* [Activity]: Search the records for lines with the word "Mateus" and copy each match.
Exercise data Block Start
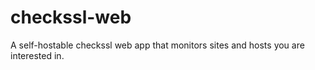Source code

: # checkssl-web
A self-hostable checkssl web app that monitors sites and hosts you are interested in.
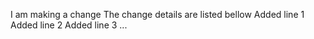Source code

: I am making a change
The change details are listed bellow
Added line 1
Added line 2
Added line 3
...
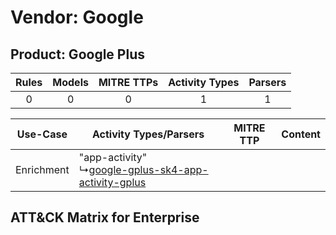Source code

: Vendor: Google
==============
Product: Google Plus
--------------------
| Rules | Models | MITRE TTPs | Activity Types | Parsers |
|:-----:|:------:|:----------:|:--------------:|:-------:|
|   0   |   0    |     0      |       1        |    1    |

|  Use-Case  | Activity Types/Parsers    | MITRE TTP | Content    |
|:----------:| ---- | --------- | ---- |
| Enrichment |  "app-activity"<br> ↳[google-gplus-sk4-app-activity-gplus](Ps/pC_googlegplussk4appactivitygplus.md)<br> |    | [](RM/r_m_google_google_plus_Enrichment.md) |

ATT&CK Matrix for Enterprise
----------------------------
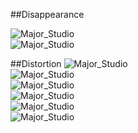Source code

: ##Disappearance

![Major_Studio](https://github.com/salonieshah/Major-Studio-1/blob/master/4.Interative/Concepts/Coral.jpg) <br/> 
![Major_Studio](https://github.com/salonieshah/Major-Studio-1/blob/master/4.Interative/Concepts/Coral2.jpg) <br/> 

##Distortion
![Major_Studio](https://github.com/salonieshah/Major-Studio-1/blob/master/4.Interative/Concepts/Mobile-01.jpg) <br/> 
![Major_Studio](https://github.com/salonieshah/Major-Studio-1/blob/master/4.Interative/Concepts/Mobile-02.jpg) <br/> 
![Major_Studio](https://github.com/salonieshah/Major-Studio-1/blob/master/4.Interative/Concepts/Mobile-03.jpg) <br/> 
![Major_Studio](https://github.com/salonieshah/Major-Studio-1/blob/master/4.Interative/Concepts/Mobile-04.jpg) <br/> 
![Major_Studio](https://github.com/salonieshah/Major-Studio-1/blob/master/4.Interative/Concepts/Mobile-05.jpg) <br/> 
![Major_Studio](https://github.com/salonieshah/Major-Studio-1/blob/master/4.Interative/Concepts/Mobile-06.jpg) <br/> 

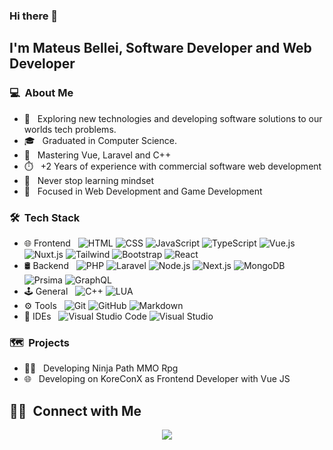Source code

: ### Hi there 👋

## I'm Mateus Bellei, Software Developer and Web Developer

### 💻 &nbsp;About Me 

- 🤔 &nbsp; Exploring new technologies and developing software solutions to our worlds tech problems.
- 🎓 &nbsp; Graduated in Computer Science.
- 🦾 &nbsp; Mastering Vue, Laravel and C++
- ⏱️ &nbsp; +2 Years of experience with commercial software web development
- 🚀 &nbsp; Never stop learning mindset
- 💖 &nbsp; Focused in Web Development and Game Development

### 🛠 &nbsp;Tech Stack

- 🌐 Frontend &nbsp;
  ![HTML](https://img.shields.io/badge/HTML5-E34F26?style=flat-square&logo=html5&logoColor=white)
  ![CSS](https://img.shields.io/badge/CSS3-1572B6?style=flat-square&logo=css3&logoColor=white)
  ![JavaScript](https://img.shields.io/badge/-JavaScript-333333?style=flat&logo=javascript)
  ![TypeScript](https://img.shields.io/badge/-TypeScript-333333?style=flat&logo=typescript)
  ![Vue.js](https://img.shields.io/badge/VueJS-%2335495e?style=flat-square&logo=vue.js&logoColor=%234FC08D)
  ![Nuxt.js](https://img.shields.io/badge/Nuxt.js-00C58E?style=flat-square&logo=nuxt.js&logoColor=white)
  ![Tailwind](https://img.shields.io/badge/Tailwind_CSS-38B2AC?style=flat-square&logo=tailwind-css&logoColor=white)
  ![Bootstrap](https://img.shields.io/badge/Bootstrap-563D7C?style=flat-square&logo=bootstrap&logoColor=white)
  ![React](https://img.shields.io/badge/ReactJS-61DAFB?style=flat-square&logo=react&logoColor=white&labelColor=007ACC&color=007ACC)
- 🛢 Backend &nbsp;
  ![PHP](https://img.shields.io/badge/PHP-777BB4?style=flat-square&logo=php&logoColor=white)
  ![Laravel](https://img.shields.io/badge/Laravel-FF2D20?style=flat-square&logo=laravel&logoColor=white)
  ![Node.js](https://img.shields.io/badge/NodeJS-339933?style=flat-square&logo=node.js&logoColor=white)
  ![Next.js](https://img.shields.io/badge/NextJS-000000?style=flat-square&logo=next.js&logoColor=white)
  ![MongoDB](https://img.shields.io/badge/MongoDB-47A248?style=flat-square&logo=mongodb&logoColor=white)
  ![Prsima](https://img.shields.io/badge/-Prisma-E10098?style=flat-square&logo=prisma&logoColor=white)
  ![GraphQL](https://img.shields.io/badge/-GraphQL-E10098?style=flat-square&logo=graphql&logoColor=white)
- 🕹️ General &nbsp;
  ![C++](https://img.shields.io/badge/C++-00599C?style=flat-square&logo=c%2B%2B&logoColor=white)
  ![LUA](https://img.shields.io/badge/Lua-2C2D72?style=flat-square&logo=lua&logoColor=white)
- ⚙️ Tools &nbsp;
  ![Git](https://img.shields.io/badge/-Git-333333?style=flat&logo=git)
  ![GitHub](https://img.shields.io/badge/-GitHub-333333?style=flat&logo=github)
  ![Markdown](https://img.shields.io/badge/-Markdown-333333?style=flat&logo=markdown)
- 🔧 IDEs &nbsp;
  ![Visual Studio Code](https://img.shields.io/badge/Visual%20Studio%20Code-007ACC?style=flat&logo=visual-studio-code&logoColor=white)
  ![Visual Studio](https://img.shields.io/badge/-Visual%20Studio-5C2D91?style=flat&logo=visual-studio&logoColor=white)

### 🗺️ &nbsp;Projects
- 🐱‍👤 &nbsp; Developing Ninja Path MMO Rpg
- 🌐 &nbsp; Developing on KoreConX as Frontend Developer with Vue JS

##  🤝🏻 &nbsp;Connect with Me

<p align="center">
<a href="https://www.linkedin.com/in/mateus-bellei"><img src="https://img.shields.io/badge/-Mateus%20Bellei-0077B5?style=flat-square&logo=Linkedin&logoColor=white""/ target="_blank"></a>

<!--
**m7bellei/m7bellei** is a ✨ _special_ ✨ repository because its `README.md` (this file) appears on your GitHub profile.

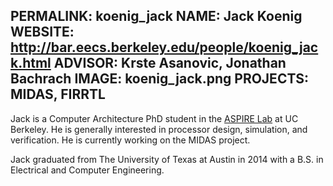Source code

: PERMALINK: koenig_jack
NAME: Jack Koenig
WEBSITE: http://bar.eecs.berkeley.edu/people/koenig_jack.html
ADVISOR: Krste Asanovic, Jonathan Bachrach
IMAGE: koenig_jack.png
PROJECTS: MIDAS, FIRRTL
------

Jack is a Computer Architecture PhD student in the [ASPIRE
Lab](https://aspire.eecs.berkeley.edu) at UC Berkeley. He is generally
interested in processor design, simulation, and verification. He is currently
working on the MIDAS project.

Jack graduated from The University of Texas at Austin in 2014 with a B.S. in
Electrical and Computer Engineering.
Exercise data Block End
Exercise data Block Start
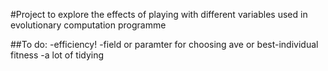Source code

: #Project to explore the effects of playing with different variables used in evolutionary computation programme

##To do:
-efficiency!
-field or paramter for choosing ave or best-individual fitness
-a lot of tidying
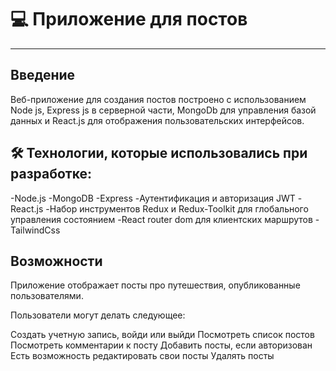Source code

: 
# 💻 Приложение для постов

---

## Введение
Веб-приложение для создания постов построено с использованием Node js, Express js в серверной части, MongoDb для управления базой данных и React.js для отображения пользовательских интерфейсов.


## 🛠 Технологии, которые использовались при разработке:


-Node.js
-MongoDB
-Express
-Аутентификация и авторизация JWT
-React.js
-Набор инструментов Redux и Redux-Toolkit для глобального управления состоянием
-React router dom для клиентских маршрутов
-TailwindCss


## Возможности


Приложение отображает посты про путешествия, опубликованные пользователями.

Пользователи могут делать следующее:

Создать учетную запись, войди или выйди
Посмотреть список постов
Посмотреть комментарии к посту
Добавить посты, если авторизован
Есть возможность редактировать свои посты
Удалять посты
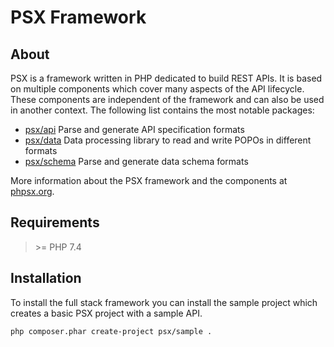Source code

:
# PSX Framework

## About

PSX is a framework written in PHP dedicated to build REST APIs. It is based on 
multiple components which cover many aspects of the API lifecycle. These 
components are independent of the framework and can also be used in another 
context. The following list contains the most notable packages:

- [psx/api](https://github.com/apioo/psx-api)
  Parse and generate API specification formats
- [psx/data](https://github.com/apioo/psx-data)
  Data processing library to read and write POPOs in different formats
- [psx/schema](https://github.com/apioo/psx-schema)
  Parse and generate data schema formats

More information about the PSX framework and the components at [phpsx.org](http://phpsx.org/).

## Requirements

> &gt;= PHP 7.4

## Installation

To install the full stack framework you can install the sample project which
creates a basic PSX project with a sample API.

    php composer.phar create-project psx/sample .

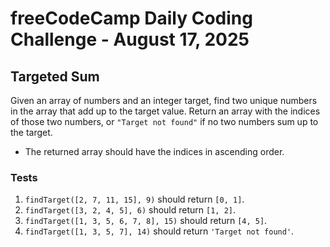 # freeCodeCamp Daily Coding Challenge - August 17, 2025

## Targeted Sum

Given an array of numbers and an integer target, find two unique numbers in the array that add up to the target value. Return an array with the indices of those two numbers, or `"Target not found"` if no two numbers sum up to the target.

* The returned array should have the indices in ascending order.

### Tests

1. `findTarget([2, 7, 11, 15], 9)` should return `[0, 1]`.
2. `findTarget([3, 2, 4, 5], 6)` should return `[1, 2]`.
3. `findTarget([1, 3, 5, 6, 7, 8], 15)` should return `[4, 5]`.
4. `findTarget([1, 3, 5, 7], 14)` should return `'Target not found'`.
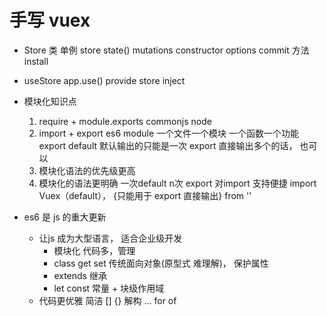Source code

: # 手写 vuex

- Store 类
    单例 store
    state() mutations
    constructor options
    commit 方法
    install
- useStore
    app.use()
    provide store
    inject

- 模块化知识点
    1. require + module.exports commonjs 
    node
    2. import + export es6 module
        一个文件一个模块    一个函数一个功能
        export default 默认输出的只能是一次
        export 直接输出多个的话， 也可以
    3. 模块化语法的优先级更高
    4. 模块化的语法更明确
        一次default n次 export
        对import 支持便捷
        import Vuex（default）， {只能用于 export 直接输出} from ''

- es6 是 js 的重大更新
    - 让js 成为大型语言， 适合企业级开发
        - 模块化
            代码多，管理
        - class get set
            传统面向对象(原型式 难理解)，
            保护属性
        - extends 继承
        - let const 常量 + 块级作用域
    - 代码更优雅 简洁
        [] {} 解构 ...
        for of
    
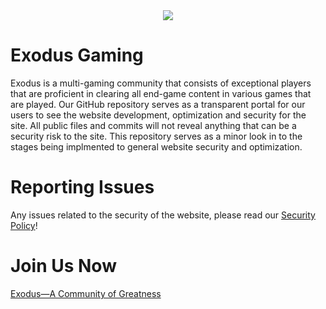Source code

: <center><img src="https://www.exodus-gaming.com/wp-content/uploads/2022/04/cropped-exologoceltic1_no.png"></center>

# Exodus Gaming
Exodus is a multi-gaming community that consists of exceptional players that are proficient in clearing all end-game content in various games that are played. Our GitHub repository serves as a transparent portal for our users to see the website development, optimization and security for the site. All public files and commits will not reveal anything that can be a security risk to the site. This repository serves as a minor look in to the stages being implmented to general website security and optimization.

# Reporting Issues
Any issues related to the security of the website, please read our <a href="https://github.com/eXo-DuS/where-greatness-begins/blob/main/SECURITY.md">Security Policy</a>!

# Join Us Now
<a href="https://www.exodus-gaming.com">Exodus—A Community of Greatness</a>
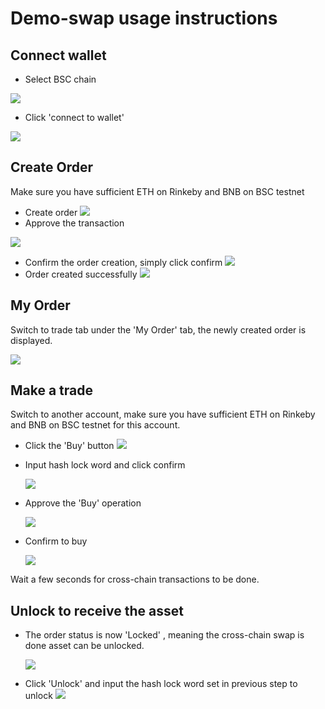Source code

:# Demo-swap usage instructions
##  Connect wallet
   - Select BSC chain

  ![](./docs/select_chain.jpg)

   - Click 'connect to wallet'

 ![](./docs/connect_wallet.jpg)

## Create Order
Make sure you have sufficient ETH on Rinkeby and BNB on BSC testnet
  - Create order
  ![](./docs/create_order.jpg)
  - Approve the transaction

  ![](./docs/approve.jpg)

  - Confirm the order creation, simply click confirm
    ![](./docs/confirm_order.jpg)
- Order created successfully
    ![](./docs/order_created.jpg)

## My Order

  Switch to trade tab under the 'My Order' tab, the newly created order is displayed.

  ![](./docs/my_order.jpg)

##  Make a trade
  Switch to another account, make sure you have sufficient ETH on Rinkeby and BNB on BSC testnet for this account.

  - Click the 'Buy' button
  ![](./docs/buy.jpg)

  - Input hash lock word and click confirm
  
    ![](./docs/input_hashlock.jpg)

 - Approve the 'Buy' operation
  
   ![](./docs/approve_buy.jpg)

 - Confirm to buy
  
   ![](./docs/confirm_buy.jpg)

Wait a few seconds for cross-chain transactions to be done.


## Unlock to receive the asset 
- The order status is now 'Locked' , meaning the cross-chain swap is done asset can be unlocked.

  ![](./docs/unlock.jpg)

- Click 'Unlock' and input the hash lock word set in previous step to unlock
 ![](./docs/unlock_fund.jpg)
Exercise data Block End
* [Answer]:
## I'm Mateus Bellei, Software Developer and Web Developer
<a href="https://www.linkedin.com/in/mateus-bellei"><img src="https://img.shields.io/badge/-Mateus%20Bellei-0077B5?style=flat-square&logo=Linkedin&logoColor=white""/ target="_blank"></a>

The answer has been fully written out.